Wie war es für Sie, jetzt die Lebenserinnerungen Ihrer Mutter zu lesen?

Katerina Jacob: Ich kannte das Buch bereits, ich hatte es schon vor mehreren Wochen gelesen. Allerdings hatte ich selbst damit nicht viel zu tun, es ist das Buch meiner Cousine. Es gibt für mich nichts Neues darin, ich war nur überrascht, dass viele für mich sehr prägnante Geschichten und Anekdoten fehlen. Da wo Martes Buch aufhört, fängt meines eigentlich an. In „Alles nur Theater“ erzähle ich viele lustige Anekdoten. Meine Cousine ist etwas trockener, sie schildert eher die Fakten.

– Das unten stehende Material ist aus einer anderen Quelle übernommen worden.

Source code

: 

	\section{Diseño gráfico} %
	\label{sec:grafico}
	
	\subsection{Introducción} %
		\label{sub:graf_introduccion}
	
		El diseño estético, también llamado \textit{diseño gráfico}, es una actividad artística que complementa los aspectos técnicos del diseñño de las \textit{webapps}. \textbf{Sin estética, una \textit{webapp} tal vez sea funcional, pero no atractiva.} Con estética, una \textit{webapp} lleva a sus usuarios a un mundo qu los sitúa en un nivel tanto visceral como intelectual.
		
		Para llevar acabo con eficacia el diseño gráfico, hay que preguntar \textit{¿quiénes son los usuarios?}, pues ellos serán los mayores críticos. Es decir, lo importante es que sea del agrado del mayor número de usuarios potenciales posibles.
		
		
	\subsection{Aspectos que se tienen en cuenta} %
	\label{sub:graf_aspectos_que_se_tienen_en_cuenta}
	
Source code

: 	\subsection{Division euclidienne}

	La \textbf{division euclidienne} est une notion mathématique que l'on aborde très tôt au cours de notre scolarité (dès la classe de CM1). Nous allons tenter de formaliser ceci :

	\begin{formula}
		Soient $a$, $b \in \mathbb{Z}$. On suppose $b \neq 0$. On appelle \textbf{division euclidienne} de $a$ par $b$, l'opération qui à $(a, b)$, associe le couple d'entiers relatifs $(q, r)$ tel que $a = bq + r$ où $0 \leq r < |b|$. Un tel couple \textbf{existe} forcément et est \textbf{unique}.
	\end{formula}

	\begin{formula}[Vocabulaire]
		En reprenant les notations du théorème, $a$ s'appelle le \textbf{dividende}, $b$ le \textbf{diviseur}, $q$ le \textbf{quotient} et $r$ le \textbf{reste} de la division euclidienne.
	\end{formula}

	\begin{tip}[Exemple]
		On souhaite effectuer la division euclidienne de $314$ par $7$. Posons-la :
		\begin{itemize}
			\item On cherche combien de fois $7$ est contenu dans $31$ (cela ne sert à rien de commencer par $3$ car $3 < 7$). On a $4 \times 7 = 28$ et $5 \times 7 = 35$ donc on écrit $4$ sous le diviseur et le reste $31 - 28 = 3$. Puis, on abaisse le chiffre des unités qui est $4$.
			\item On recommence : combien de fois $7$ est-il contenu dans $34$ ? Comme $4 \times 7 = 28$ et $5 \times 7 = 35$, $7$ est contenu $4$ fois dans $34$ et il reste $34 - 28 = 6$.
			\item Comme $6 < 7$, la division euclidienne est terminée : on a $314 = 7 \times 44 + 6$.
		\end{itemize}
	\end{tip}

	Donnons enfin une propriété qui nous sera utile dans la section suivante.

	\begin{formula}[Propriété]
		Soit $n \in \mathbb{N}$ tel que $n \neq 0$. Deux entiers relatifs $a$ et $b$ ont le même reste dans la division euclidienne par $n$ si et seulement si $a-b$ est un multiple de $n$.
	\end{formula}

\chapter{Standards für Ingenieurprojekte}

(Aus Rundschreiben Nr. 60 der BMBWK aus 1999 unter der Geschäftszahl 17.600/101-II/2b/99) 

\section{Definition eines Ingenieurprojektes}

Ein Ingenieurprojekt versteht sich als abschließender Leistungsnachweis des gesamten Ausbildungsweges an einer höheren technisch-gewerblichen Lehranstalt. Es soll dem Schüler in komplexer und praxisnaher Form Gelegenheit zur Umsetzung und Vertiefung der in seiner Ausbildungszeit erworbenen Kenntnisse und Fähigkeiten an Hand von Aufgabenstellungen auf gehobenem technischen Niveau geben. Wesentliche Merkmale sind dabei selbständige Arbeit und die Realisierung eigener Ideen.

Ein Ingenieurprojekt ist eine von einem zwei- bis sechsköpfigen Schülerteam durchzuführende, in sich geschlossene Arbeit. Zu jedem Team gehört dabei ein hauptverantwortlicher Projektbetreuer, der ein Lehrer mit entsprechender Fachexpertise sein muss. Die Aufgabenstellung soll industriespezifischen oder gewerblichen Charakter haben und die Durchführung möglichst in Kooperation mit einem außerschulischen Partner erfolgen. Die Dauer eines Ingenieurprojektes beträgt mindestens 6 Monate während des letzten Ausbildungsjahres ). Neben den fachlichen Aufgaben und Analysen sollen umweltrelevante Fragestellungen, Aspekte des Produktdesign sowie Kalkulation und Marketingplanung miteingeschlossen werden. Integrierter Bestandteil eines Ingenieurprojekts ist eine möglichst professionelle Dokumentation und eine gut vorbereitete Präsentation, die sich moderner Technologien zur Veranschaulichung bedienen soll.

Ihre Mutter beschreibt ihre Beziehung zu Fred Haltiner Anfang der 70er Jahre, für den sie Ihren Vater verlassen hatte. Der Schauspieler beging später Suizid. „In mir war nur noch nackte Einsamkeit, am liebsten wäre auch ich gestorben“, heisst es im Buch Ihrer Cousine. Haben Sie damals gewusst, wie schlecht es Ihrer Mutter ging?

Katerina Jacob: Ja, ich weiss wirklich alles von meiner Mutter. Wir haben das damals komplett mitbekommen. Das war eine sehr schlimme Zeit für die gesamte Familie.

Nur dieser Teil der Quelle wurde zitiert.